Records contained in a dataset

■ ■ ■ ■ ■

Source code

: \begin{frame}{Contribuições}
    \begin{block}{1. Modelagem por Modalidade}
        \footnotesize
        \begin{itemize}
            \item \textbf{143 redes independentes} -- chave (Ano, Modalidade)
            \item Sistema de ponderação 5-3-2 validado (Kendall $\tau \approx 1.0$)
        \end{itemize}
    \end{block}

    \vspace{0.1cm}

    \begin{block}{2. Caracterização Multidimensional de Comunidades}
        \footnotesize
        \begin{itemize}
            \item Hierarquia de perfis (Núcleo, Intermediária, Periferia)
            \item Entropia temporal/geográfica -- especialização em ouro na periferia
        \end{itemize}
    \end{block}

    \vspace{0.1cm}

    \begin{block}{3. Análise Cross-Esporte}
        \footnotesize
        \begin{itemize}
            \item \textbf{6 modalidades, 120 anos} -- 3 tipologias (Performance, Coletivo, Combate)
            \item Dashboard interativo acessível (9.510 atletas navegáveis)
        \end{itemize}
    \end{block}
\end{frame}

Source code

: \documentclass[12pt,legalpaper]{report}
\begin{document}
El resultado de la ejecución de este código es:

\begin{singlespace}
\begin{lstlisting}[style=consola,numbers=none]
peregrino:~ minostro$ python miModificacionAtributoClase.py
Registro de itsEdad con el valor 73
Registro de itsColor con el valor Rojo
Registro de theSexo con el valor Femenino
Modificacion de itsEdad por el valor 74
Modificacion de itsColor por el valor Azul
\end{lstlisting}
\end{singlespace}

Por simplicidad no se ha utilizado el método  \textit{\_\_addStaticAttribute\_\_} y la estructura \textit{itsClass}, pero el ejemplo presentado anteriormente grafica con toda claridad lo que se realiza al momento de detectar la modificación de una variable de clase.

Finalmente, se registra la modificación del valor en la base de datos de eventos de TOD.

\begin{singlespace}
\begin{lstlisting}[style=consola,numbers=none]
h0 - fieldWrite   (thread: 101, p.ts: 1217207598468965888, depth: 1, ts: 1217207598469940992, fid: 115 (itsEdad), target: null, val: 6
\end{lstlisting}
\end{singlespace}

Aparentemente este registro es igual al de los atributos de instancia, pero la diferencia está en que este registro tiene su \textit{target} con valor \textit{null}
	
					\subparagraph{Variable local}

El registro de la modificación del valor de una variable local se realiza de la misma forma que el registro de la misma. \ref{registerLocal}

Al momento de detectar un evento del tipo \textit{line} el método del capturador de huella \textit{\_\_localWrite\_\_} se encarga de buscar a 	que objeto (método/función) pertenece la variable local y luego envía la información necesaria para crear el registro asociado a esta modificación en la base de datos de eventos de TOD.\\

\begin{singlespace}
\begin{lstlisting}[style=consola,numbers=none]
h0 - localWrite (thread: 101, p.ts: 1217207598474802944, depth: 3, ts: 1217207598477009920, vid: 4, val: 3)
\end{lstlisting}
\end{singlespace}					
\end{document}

■ ■ ■ ■ ■

PROBLEM TO SOLVE
A word-for-word copy of the data above is the goal, so set it all down again.

SOLUTION TO THIS EXERCISE
Source code

: \begin{frame}{Contribuições}
    \begin{block}{1. Modelagem por Modalidade}
        \footnotesize
        \begin{itemize}
            \item \textbf{143 redes independentes} -- chave (Ano, Modalidade)
            \item Sistema de ponderação 5-3-2 validado (Kendall $\tau \approx 1.0$)
        \end{itemize}
    \end{block}

    \vspace{0.1cm}

    \begin{block}{2. Caracterização Multidimensional de Comunidades}
        \footnotesize
        \begin{itemize}
            \item Hierarquia de perfis (Núcleo, Intermediária, Periferia)
            \item Entropia temporal/geográfica -- especialização em ouro na periferia
        \end{itemize}
    \end{block}

    \vspace{0.1cm}

    \begin{block}{3. Análise Cross-Esporte}
        \footnotesize
        \begin{itemize}
            \item \textbf{6 modalidades, 120 anos} -- 3 tipologias (Performance, Coletivo, Combate)
            \item Dashboard interativo acessível (9.510 atletas navegáveis)
        \end{itemize}
    \end{block}
\end{frame}

Source code

: \documentclass[12pt,legalpaper]{report}
\begin{document}
El resultado de la ejecución de este código es:

\begin{singlespace}
\begin{lstlisting}[style=consola,numbers=none]
peregrino:~ minostro$ python miModificacionAtributoClase.py
Registro de itsEdad con el valor 73
Registro de itsColor con el valor Rojo
Registro de theSexo con el valor Femenino
Modificacion de itsEdad por el valor 74
Modificacion de itsColor por el valor Azul
\end{lstlisting}
\end{singlespace}

Por simplicidad no se ha utilizado el método  \textit{\_\_addStaticAttribute\_\_} y la estructura \textit{itsClass}, pero el ejemplo presentado anteriormente grafica con toda claridad lo que se realiza al momento de detectar la modificación de una variable de clase.

Finalmente, se registra la modificación del valor en la base de datos de eventos de TOD.

\begin{singlespace}
\begin{lstlisting}[style=consola,numbers=none]
h0 - fieldWrite   (thread: 101, p.ts: 1217207598468965888, depth: 1, ts: 1217207598469940992, fid: 115 (itsEdad), target: null, val: 6
\end{lstlisting}
\end{singlespace}

Aparentemente este registro es igual al de los atributos de instancia, pero la diferencia está en que este registro tiene su \textit{target} con valor \textit{null}
	
					\subparagraph{Variable local}

El registro de la modificación del valor de una variable local se realiza de la misma forma que el registro de la misma. \ref{registerLocal}

Al momento de detectar un evento del tipo \textit{line} el método del capturador de huella \textit{\_\_localWrite\_\_} se encarga de buscar a 	que objeto (método/función) pertenece la variable local y luego envía la información necesaria para crear el registro asociado a esta modificación en la base de datos de eventos de TOD.\\

\begin{singlespace}
\begin{lstlisting}[style=consola,numbers=none]
h0 - localWrite (thread: 101, p.ts: 1217207598474802944, depth: 3, ts: 1217207598477009920, vid: 4, val: 3)
\end{lstlisting}
\end{singlespace}					
\end{document}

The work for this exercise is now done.